The leadership transition at the Swiss National Bank (SNB) does not affect its dedication to maintaining low inflation, governing board member Petra Tschudin said in an interview published on Friday.
Thomas Jordan stepped down last September after serving 12 years as chairman, with Martin Schlegel taking over the role. Tschudin and Antoine Martin joined the three-member board, responsible for setting interest rates, last year.
“The tasks, instruments and processes remain the same,” Tschudin told Swiss newspaper Neue Zuercher Zeitung.
Ensuring price stability, defined by the SNB as annual inflation between 0% and 2%, remains the central bank's top priority, Tschudin said.
She added that the SNB has a “toolbox” of instruments to achieve this goal, including foreign currency purchases and sales.
Markets anticipate the SNB will proceed with interest rate cuts from the current 0.5% level at its meeting on 18th March, following Swiss inflation dropping to 0.4% in January, its lowest since April 2021, Reuters reports.

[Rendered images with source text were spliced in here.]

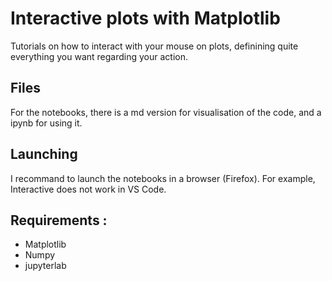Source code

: # Interactive plots with Matplotlib

Tutorials on how to interact with your mouse on plots, definining quite everything you want regarding your action.

## Files
For the notebooks, there is a md version for visualisation of the code, and a ipynb for using it.

## Launching

I recommand to launch the notebooks in a browser (Firefox). For example, Interactive does not work in VS Code.

## Requirements :
- Matplotlib
- Numpy
- jupyterlab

In the interview, conducted before the latest data was released on Thursday, Tschudin stated that inflation temporarily exceeding the 0-2% range was not a concern.
“The important thing is that inflation is where we want it to be in the medium term,” she stated.
In addition, Tschudin said negative interest rates, a policy the SNB used from December 2014 to September 2022, were also a key tool in their strategy.
Last month, SNB Chairman Schlegel stated he would consider reintroducing negative rates, though he emphasised this was a route he would prefer to avoid.
“For us as a small, open economy, the negative interest rate instrument is important,” Tschudin added.
“It allows us to manage the interest rate differential even in a low interest rate environment.”
Negative rates could help prevent an excessive rise in the Swiss Franc, which would lower inflation by making imports cheaper, while also potentially harming exporters by making their goods more expensive in foreign markets.